Tuesday, July 31, 2012

Cake of Angels

Fluffy, carefree people, melting in the summer heat and picnicking by the river,

This cake is best doused in piles of berries and heavy cream.

Or plain, eaten by the handful.  Delicate, puffy, moist handfuls.



It is important to use an ungreased pan, so that the cake batter can cling to the sides of the pan as it cooks; otherwise it'll slither down and have no structure.

If the bottom of your pan is not removable, as mine is not, you can lay the pan on parchment paper or foil and trace around it and inside the tube with a marker.  Cut out the circle and lay inside the pan before pouring in the batter.


Crack the eggs into a separate bowl before adding to the mixing-bowl one
at a time, in case a yolk breaks.
The key with the batter is to treat it with a soft, gentle hand; if you dump in the sugar or flour all at once, you'll crush the beautiful mounds of egg whites you just labored over!  (As if pushing the button on a mixer were labor ...)



Cake of Angels 
This is from Judith Fertig's book on Heartland food, Prairie Home Cooking.  I have a first edition that my grandma gave me in 1999, but Fertig has since come out with later versions.  Not only is the book full of information on rural America and our immigrant heritage, but every recipe I've ever tried from it has been a stunning success.  I've changed her preparation instructions, but the measurements and ingredients remain the same.  

Warning: After trying this, you'll never be able to return to the store-bought cake again - it is cardboard by comparison!  So ... sally forth at your own risk.

8 egg whites
1/4 teaspoon cream of tartar
1/4 teaspoon salt
1 cup sugar
1 teaspoon vanilla extract
3/4 cup cake flour (NOT all-purpose flour!)

Preheat oven to 350.  Prepare an ungreased 10-inch angel food cake pan.  Beat the egg whites, cream of tartar, and salt until stiff peaks form.  Gradually add the sugar, 1/4 cup at a time, beating constantly.  When stiff, glossy peaks form, beat in the vanilla.  Gently fold in the flour, 1/8 cup at a time.  Pour batter gently into the cake pan.

Bake for 20 minutes, or until a toothpick comes out clean.  Remove from the oven and invert, letting cool for several hours.  This allows the structure of the cake to become strong; remove it too soon, and it'll sink down flat.

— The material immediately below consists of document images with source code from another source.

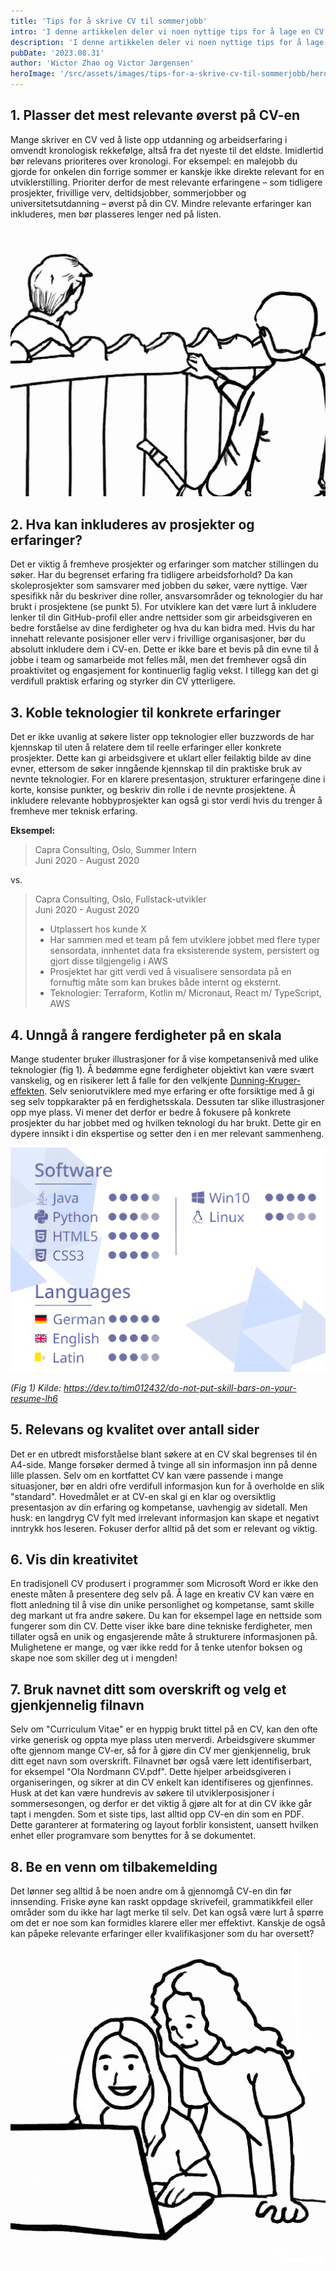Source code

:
 ```yaml
---
title: 'Tips for å skrive CV til sommerjobb'
intro: 'I denne artikkelen deler vi noen nyttige tips for å lage en CV som hjelper deg å fremheve dine erfaringer og ferdigheter. Disse tipsene er basert på vår erfaring i Capra, og vi anbefaler deg å tilpasse rådene til egen situasjon og personlige stil.'
description: 'I denne artikkelen deler vi noen nyttige tips for å lage en CV som hjelper deg å fremheve dine erfaringer og ferdigheter.'
pubDate: '2023.08.31'
author: 'Wictor Zhao og Victor Jørgensen'
heroImage: '/src/assets/images/tips-for-a-skrive-cv-til-sommerjobb/hero.webp'
---
```


## 1. Plasser det mest relevante øverst på CV-en

Mange skriver en CV ved å liste opp utdanning og arbeidserfaring i omvendt kronologisk rekkefølge, altså fra det nyeste til det eldste. Imidlertid bør relevans prioriteres over kronologi. For eksempel: en malejobb du gjorde for onkelen din forrige sommer er kanskje ikke direkte relevant for en utviklerstilling. Prioriter derfor de mest relevante erfaringene – som tidligere prosjekter, frivillige verv, deltidsjobber, sommerjobber og universitetsutdanning – øverst på din CV. Mindre relevante erfaringer kan inkluderes, men bør plasseres lenger ned på listen.

![Illustrasjon](../../assets/images/tips-for-a-skrive-cv-til-sommerjobb/illustrasjon1.webp)

## 2. Hva kan inkluderes av prosjekter og erfaringer?

Det er viktig å fremheve prosjekter og erfaringer som matcher stillingen du søker. Har du begrenset erfaring fra tidligere arbeidsforhold? Da kan skoleprosjekter som samsvarer med jobben du søker, være nyttige. Vær spesifikk når du beskriver dine roller, ansvarsområder og teknologier du har brukt i prosjektene (se punkt 5). For utviklere kan det være lurt å inkludere lenker til din GitHub-profil eller andre nettsider som gir arbeidsgiveren en bedre forståelse av dine ferdigheter og hva du kan bidra med. Hvis du har innehatt relevante posisjoner eller verv i frivillige organisasjoner, bør du absolutt inkludere dem i CV-en. Dette er ikke bare et bevis på din evne til å jobbe i team og samarbeide mot felles mål, men det fremhever også din proaktivitet og engasjement for kontinuerlig faglig vekst. I tillegg kan det gi verdifull praktisk erfaring og styrker din CV ytterligere.

## 3. Koble teknologier til konkrete erfaringer

Det er ikke uvanlig at søkere lister opp teknologier eller buzzwords de har kjennskap til uten å relatere dem til reelle erfaringer eller konkrete prosjekter. Dette kan gi arbeidsgivere et uklart eller feilaktig bilde av dine evner, ettersom de søker inngående kjennskap til din praktiske bruk av nevnte teknologier. For en klarere presentasjon, strukturer erfaringene dine i korte, konsise punkter, og beskriv din rolle i de nevnte prosjektene. Å inkludere relevante hobbyprosjekter kan også gi stor verdi hvis du trenger å fremheve mer teknisk erfaring.

**Eksempel:**

> Capra Consulting, Oslo, Summer Intern  
Juni 2020 - August 2020

vs.

> Capra Consulting, Oslo, Fullstack-utvikler  
Juni 2020 - August 2020
>
>- Utplassert hos kunde X
>- Har sammen med et team på fem utviklere jobbet med flere typer
sensordata, innhentet data fra eksisterende system, persistert og gjort disse tilgjengelig i AWS
>- Prosjektet har gitt verdi ved å visualisere sensordata på en fornuftig måte som kan brukes både internt og eksternt.
>- Teknologier: Terraform, Kotlin m/ Micronaut, React m/ TypeScript, AWS

## 4. Unngå å rangere ferdigheter på en skala

Mange studenter bruker illustrasjoner for å vise kompetansenivå med ulike teknologier (fig 1). Å bedømme egne ferdigheter objektivt kan være svært vanskelig, og en risikerer lett å falle for den velkjente [Dunning-Kruger-effekten](https://no.wikipedia.org/wiki/Dunning-Kruger-effekten). Selv seniorutviklere med mye erfaring er ofte forsiktige med å gi seg selv toppkarakter på en ferdighetsskala. Dessuten tar slike illustrasjoner opp mye plass. Vi mener det derfor er bedre å fokusere på konkrete prosjekter du har jobbet med og hvilken teknologi du har brukt. Dette gir en dypere innsikt i din ekspertise og setter den i en mer relevant sammenheng.

![Eksempel på ferdighet rangering](../../assets/images/tips-for-a-skrive-cv-til-sommerjobb/fig1.webp)

*(Fig 1) Kilde: https://dev.to/tim012432/do-not-put-skill-bars-on-your-resume-lh6*

## 5. Relevans og kvalitet over antall sider

Det er en utbredt misforståelse blant søkere at en CV skal begrenses til én A4-side. Mange forsøker dermed å tvinge all sin informasjon inn på denne lille plassen. Selv om en kortfattet CV kan være passende i mange situasjoner, bør en aldri ofre verdifull informasjon kun for å overholde en slik "standard". Hovedmålet er at CV-en skal gi en klar og oversiktlig presentasjon av din erfaring og kompetanse, uavhengig av sidetall. Men husk: en langdryg CV fylt med irrelevant informasjon kan skape et negativt inntrykk hos leseren. Fokuser derfor alltid på det som er relevant og viktig.

## 6. Vis din kreativitet

En tradisjonell CV produsert i programmer som Microsoft Word er ikke den eneste måten å presentere deg selv på. Å lage en kreativ CV kan være en flott anledning til å vise din unike personlighet og kompetanse, samt skille deg markant ut fra andre søkere. Du kan for eksempel lage en nettside som fungerer som din CV. Dette viser ikke bare dine tekniske ferdigheter, men tillater også en unik og engasjerende måte å strukturere informasjonen på. Mulighetene er mange, og vær ikke redd for å tenke utenfor boksen og skape noe som skiller deg ut i mengden!

## 7. Bruk navnet ditt som overskrift og velg et gjenkjennelig filnavn

Selv om "Curriculum Vitae" er en hyppig brukt tittel på en CV, kan den ofte virke generisk og oppta mye plass uten merverdi. Arbeidsgivere skummer ofte gjennom mange CV-er, så for å gjøre din CV mer gjenkjennelig, bruk ditt eget navn som overskrift. Filnavnet bør også være lett identifiserbart, for eksempel "Ola Nordmann CV.pdf". Dette hjelper arbeidsgiveren i organiseringen, og sikrer at din CV enkelt kan identifiseres og gjenfinnes. Husk at det kan være hundrevis av søkere til utviklerposisjoner i sommersesongen, og derfor er det viktig å gjøre alt for at din CV ikke går tapt i mengden. Som et siste tips, last alltid opp CV-en din som en PDF. Dette garanterer at formatering og layout forblir konsistent, uansett hvilken enhet eller programvare som benyttes for å se dokumentet.

## 8. Be en venn om tilbakemelding

Det lønner seg alltid å be noen andre om å gjennomgå CV-en din før innsending. Friske øyne kan raskt oppdage skrivefeil, grammatikkfeil eller områder som du ikke har lagt merke til selv. Det kan også være lurt å spørre om det er noe som kan formidles klarere eller mer effektivt. Kanskje de også kan påpeke relevante erfaringer eller kvalifikasjoner som du har oversett?

![Venn som ser over](../../assets/images/tips-for-a-skrive-cv-til-sommerjobb/venn.webp)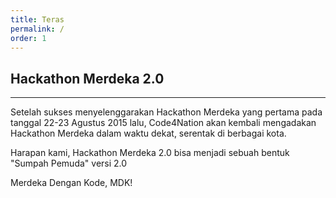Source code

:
 ```yaml
---
title: Teras
permalink: /
order: 1
---
```


## Hackathon Merdeka 2.0
- - -

Setelah sukses menyelenggarakan Hackathon Merdeka yang pertama pada tanggal 22-23 Agustus 2015 lalu,
Code4Nation akan kembali mengadakan Hackathon Merdeka dalam waktu dekat, serentak di berbagai kota.

Harapan kami, Hackathon Merdeka 2.0 bisa menjadi sebuah bentuk "Sumpah Pemuda" versi 2.0

Merdeka Dengan Kode, MDK!
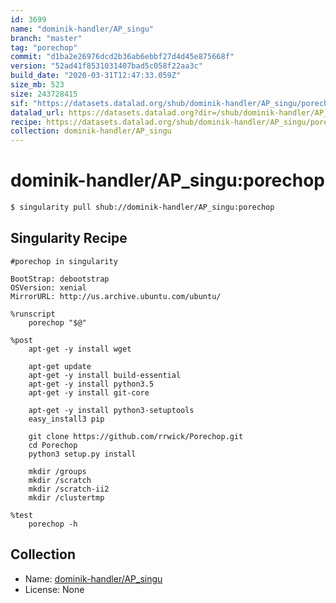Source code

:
 ```yaml
---
id: 3699
name: "dominik-handler/AP_singu"
branch: "master"
tag: "porechop"
commit: "d1ba2e26976dcd2b36ab6ebbf27d4d45e875668f"
version: "52ad41f8531031407bad5c058f22aa3c"
build_date: "2020-03-31T12:47:33.059Z"
size_mb: 523
size: 243728415
sif: "https://datasets.datalad.org/shub/dominik-handler/AP_singu/porechop/2020-03-31-d1ba2e26-52ad41f8/52ad41f8531031407bad5c058f22aa3c.simg"
datalad_url: https://datasets.datalad.org?dir=/shub/dominik-handler/AP_singu/porechop/2020-03-31-d1ba2e26-52ad41f8/
recipe: https://datasets.datalad.org/shub/dominik-handler/AP_singu/porechop/2020-03-31-d1ba2e26-52ad41f8/Singularity
collection: dominik-handler/AP_singu
---
```


# dominik-handler/AP_singu:porechop

```bash
$ singularity pull shub://dominik-handler/AP_singu:porechop
```

## Singularity Recipe

```singularity
#porechop in singularity

BootStrap: debootstrap
OSVersion: xenial
MirrorURL: http://us.archive.ubuntu.com/ubuntu/

%runscript
    porechop "$@"

%post
    apt-get -y install wget

    apt-get update
    apt-get -y install build-essential
    apt-get -y install python3.5
    apt-get -y install git-core 

    apt-get -y install python3-setuptools
    easy_install3 pip

    git clone https://github.com/rrwick/Porechop.git
    cd Porechop
    python3 setup.py install
   
    mkdir /groups
    mkdir /scratch
    mkdir /scratch-ii2
    mkdir /clustertmp

%test
    porechop -h
```

## Collection

 - Name: [dominik-handler/AP_singu](https://github.com/dominik-handler/AP_singu)
 - License: None

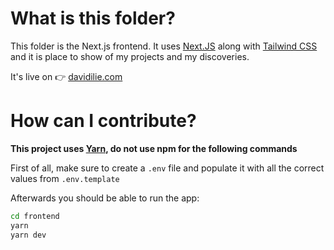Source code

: # What is this folder?

This folder is the Next.js frontend. It uses [Next.JS](https://nextjs.org/) along with [Tailwind CSS](https://tailwindcss.com/) and it is place to show of my projects and my discoveries.

It's live on 👉 [davidilie.com](https://davidilie.com)

# How can I contribute?

**This project uses [Yarn](https://yarnpkg.com/), do not use npm for the following commands**

First of all, make sure to create a `.env` file and populate it with all the correct values from `.env.template`

Afterwards you should be able to run the app:

```bash
cd frontend
yarn
yarn dev
```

Did you ever wonder what the little prongs on the side of a tube cake pan were for?  So that you can cool it upside down!


Cream

Heavy Cream (if beating) or half-and-half
A few drops each of the following extracts: Lemon, Orange, and Vanilla
White sugar, to taste

Option 1: Beat the cream until it begins to thicken, then slowly mix in the sugar and extracts.  Continue beating until stiff peaks form, and mound on top of the cake when serving.

Option 2: Whisk cream or half-and-half with the extracts and sugar and pour over slices of cake.


Homemade extracts are easy and inexpensive to produce.  
Sinful this though this cake may be, it is indeed angelic.